Jail (2011) is a 6 x 6 x 6 ft cube
comprised of heavy, weathered wooden beams, piled to create an
old technique of “butt-and-pass” corners. There is no way in
or out of the chamber, only a small window, with silver bars
allow a peak into, or out of, the darkness. Based on a
specific bridge truss design from the late 1800’s, Burned
Bridge (2011), a 16 foot-long sculpture of a Northeast
American covered bridge, was built and then set aflame,
leaving behind a frail, charred skeleton.
On
the gallery’s top floor sit two 16 ft-long (4.8 m) sculptures,
Torpedo (1) and Torpedo (2), (2011). Also
built primarily out of old wood, boards were freshly ripped
thin, to fit the curved shape, as that of a wooden
barrel, though here elongated into torpedo form. The design is
loosely based on early water missile renderings from the late
1800’s.
Elsewhere in the exhibition, two diptychs,
Tongue & Groove (2010), are comprised from a pile
of “tongue and groove” boards, dismantled from a Manhattan
factory. Perhaps more than the other works these “paintings”
(as they become, hung flat on wall), communicate most
explicitly the depth and history of the “reclaimed” material
from which they are composed. Drippings of tar and cork and
oils on the "floor side" were perhaps once under a work
station of heavy machinery. The flip-side (literally) is that
of a ceiling, which makes up the other diptych; markings from
where structural beams were attached, and a faded coat of
white paint lends a painterly pattern, now puzzled
together.
Finally, a series of small canvases, Too Much
Satan For One Hand (2011), depict a printed image of the
artist’s arms and fists gesturing a “satan” symbol, collaged
with handwritten drawings, texts and markings.
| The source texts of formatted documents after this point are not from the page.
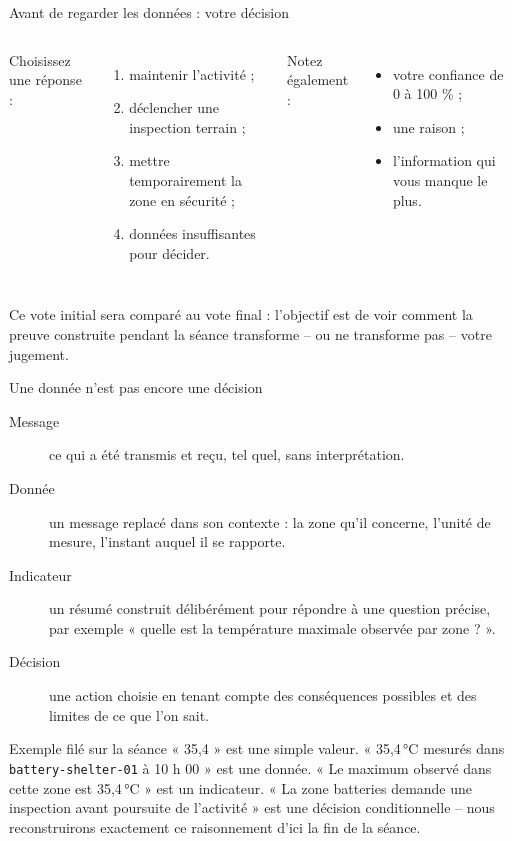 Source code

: \documentclass[aspectratio=169]{beamer}
\begin{document}
\begin{frame}{Avant de regarder les données : votre décision}
  \begin{columns}[T]
    Choisissez une réponse :
    \begin{enumerate}
      \item[A.] maintenir l'activité ;
      \item[B.] déclencher une inspection terrain ;
      \item[C.] mettre temporairement la zone en sécurité ;
      \item[D.] données insuffisantes pour décider.
    \end{enumerate}
    Notez également :
    \begin{itemize}
      \item votre confiance de 0 à 100 \% ;
      \item une raison ;
      \item l'information qui vous manque le plus.
    \end{itemize}
  \end{columns}
  \vfill
  \alert{Ce vote initial sera comparé au vote final : l'objectif est de voir comment la preuve construite pendant la séance transforme -- ou ne transforme pas -- votre jugement.}
\end{frame}

\begin{frame}{Une donnée n'est pas encore une décision}
  \begin{description}
    \item[Message] ce qui a été transmis et reçu, tel quel, sans interprétation.
    \item[Donnée] un message replacé dans son contexte : la zone qu'il concerne, l'unité de mesure, l'instant auquel il se rapporte.
    \item[Indicateur] un résumé construit délibérément pour répondre à une question précise, par exemple « quelle est la température maximale observée par zone ? ».
    \item[Décision] une action choisie en tenant compte des conséquences possibles et des limites de ce que l'on sait.
  \end{description}
  \begin{block}{Exemple filé sur la séance}
    « 35,4 » est une simple valeur. « 35,4\,°C mesurés dans \texttt{battery-shelter-01} à 10 h 00 » est une donnée. « Le maximum observé dans cette zone est 35,4\,°C » est un indicateur. « La zone batteries demande une inspection avant poursuite de l'activité » est une décision conditionnelle -- nous reconstruirons exactement ce raisonnement d'ici la fin de la séance.
  \end{block}
\end{frame}
\end{document}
Literal reconstructions that purposefully confounds
their origins, Vitale’s work proposes a flawed representation
of history and a hybridised rhetoric that leaves the viewer
confronted with a confusing sense of longing and
identification with the mythology and hysterics of a time when
an agrarian society turned into an industrialized
society.
The
artist’s book, What I Need To Do Is Lighten the Fuck Up
About a Lot of Shit (2011), has been published on
occasion of the exhibition and is available at the
gallery.
Marianne Vitale (b. 1973) graduated from the School
of Visual Arts, New York in 1995. She has participated in
group shows including Whitney Biennale 2010, The Whitney
Museum of American Art, NY, Are You Glad To Be In America?,
Massimo De Carlo, Milan, IT (2011), How Soon Now, Rubell
Family Collection, Miami, US (2010), The Perpetual Dialogue,
Andrea Rosen Gallery, NY (2009) and SUBJECT | MATTER, Cass
Sculpture Foundation, UK (2009). Recent solo exhibitions
include The Clipper, White Slab Palace, NY, presented by
Kunstverein, NY, Landswab Over Berberis, Sculpture Center, New
York (2009), OK/KO (as part of Performa ’09), White Columns,
NY (2009). Upcoming solo shows include Performa, NY (2011),
Zach Feuer, NY (2012) and UKS, Oslo, Norway,
2012.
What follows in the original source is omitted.